So it was widely supposed that one of the purposes of Shirley Fuller’s big Public Records Act request was to determine who in the county “leaked” Kay Backer’s March 31 Board of Supervisors letter and an addendum to the Humboldt Herald blog. The request asks for all county e-mail correspondence between April 1 (the day after the letters were sent) and April 4 (the day they appeared on the Humboldt Herald) that contained the word “HELP” in the subject line. (“HELP” is the acronym of Humboldt Economic Land Plan, the general plan update pressure group that Backer, a Sacramento lobbyist, heads.)
Does the county’s response to Fuller’s request shed any light on this question? Alas, not really. In the first place, the county declined to comply with the larger portion of her request; it claimed that the county’s computer infrastructure “is unable to reduce a computer search to the subject line containing the word ‘HELP’.” Okaaaaaay: So this and another portion of the request – one that requested all county correspondence with a specific list of organizations and individuals over a nine-month period, which was denied on the same grounds – are out. It will be curious to see if this alleged inadequacy of the county’s IT infrastructure is interrogated further.
But the county did comply with the last part of Fuller’s request by handing over most of Lovelace’s correspondence over the period in question – minus legally privileged material – so we can at least examine the Humboldt Herald leak theory from that angle.

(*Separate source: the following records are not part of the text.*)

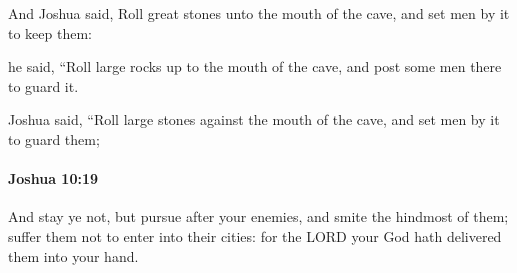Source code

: 			\begin{versebox}
					\item[BHS] 
					\item[ASV] And Joshua said, Roll great stones unto the mouth of the cave, and set men by it to keep them:
					\item[NIV] he said, “Roll large rocks up to the mouth of the cave, and post some men there to guard it.
					\item[NRSV] Joshua said, “Roll large stones against the mouth of the cave, and set men by it to guard them;
			\end{versebox}

		\paragraph{Joshua 10:19} %
			\label{JOSHUA-10-19}

			And stay ye not, but pursue after your enemies, and smite the hindmost of them; suffer them not to enter into their cities: for the LORD your God hath delivered them into your hand.


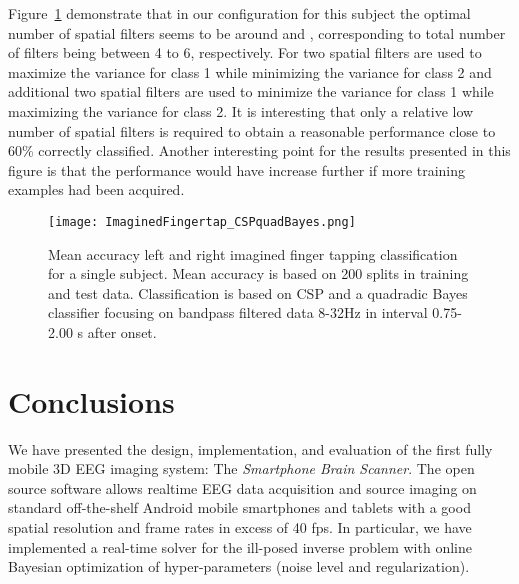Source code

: \documentclass[10pt]{article}
\begin{document}
\begin{center}
{Figure~\ref{figure_imagfingertap_classification} demonstrate that in our configuration for this subject the optimal number of spatial filters seems to be around  and , corresponding to total number of filters being between 4 to 6, respectively. For  two spatial filters are used to maximize the variance for class 1 while minimizing the variance for class 2 and additional two spatial filters are used to minimize the variance for class 1 while maximizing the variance for class 2. It is interesting that only a relative low number of spatial filters is required to obtain a reasonable performance close to 60\%  correctly classified. Another interesting point for the results presented in this figure is that the performance would have increase further if more training examples had been acquired.
\begin{figure}[!t]
\centering
\texttt{[image: ImaginedFingertap\_CSPquadBayes.png]}
\caption{Mean accuracy left and right imagined finger tapping classification for a single subject. Mean accuracy is based on 200 splits in training and test data.
Classification is based on CSP and a quadradic Bayes classifier focusing on bandpass filtered data 8-32Hz in interval 0.75-2.00 s after onset.}
\label{figure_imagfingertap_classification}
\end{figure}

}\fi


































 \section{Conclusions}

We have presented the design, implementation, and evaluation of the first fully mobile 3D EEG imaging system: The \emph{Smartphone Brain Scanner}. The open source software allows realtime EEG data acquisition and source imaging on standard off-the-shelf Android mobile smartphones and tablets with a good spatial resolution and frame rates in excess of 40 fps. In particular, we have implemented a real-time solver for the ill-posed inverse problem with online Bayesian optimization of hyper-parameters (noise level and regularization).


\end{center}
\end{document}
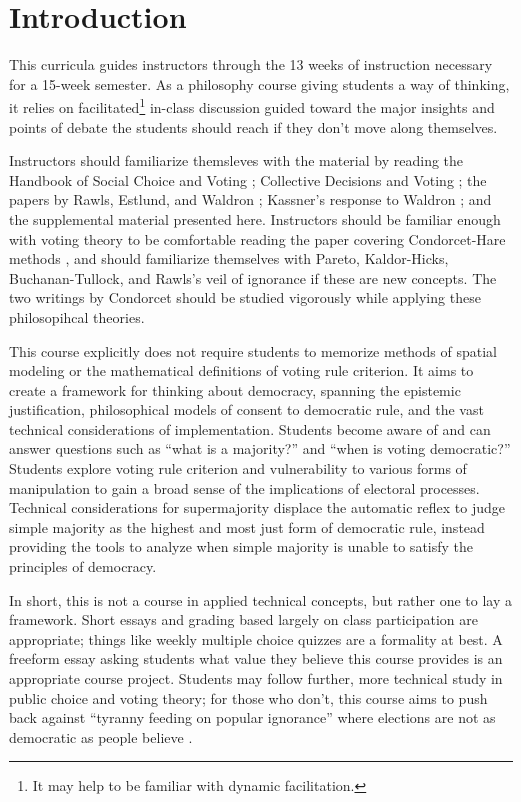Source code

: \chapter{Introduction}
This curricula guides instructors through the 13 weeks of instruction necessary for a 15-week semester.  As a philosophy course giving students a way of thinking, it relies on facilitated\footnote{It may help to be familiar with dynamic facilitation.} in-class discussion guided toward the major insights and points of debate the students should reach if they don't move along themselves.

Instructors should familiarize themsleves with the material by reading the Handbook of Social Choice and Voting \autocite{Heckelman2015}; Collective Decisions and Voting \autocite{Tideman2006}; the papers by Rawls, Estlund, and Waldron \autocite{Rawls1997,Estlund2008,Waldron1998}; Kassner's response to Waldron \autocite{Kassner2006}; and the supplemental material presented here.  Instructors should be familiar enough with voting theory to be comfortable reading the paper covering Condorcet-Hare methods \autocite{GreenArmytage2011}, and should familiarize themselves with Pareto, Kaldor-Hicks, Buchanan-Tullock, and Rawls's veil of ignorance if these are new concepts.  The two writings by Condorcet should be studied vigorously \autocite{Condorcet1781,Condorcet1789} while applying these philosopihcal theories.

This course explicitly does not require students to memorize methods of spatial modeling or the mathematical definitions of voting rule criterion.  It aims to create a framework for thinking about democracy, spanning the epistemic justification, philosophical models of consent to democratic rule, and the vast technical considerations of implementation.  Students become aware of and can answer questions such as ``what is a majority?'' and ``when is voting democratic?''  Students explore voting rule criterion and vulnerability to various forms of manipulation to gain a broad sense of the implications of electoral processes.  Technical considerations for supermajority displace the automatic reflex to judge simple majority as the highest and most just form of democratic rule, instead providing the tools to analyze when simple majority is unable to satisfy the principles of democracy.

In short, this is not a course in applied technical concepts, but rather one to lay a framework.  Short essays and grading based largely on class participation are appropriate; things like weekly multiple choice quizzes are a formality at best.  A freeform essay asking students what value they believe this course provides is an appropriate course project.  Students may follow further, more technical study in public choice and voting theory; for those who don't, this course aims to push back against ``tyranny feeding on popular ignorance'' where elections are not as democratic as people believe \autocite{Yastrebtseva2015}.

As noted previously, Lovelace did in fact forward the Backer letter to two people: Jen Kalt and Elizabeth Conner, both affiliated with the Healthy Humboldt Coalition, which is sort of the anti-HELP. Lovelace was certainly within his rights to do so; Backer’s letter was, itself, a public document. But did Lovelace’s forward represent the Humboldt Herald “leak”?
Not likely. For one thing, Lovelace forwarded the Backer document to Kalt and Conner on the day after it was sent – April 1. Three days passed before it was posted on the Humboldt Herald. So it seems unlikely that Kalt or Conner would be “Heraldo,” the anonymous blogger[s] behind the Humboldt Herald.
Also, Lovelace’s inbox shows that Backer’s letter was out in the public well before April 4. On April 1, Cutten resident Sharon Yost forwarded Lovelace the precise text of Backer’s addendum, apparently under her own name.
So it’s well-nigh impossible to pin the Humboldt Herald “leak” on Lovelace, or – given this evidence at hand – on anyone at all. The real miracle is that despite being in wide e-mail circulation, it took almost three days for the Backer document to be published somewhere.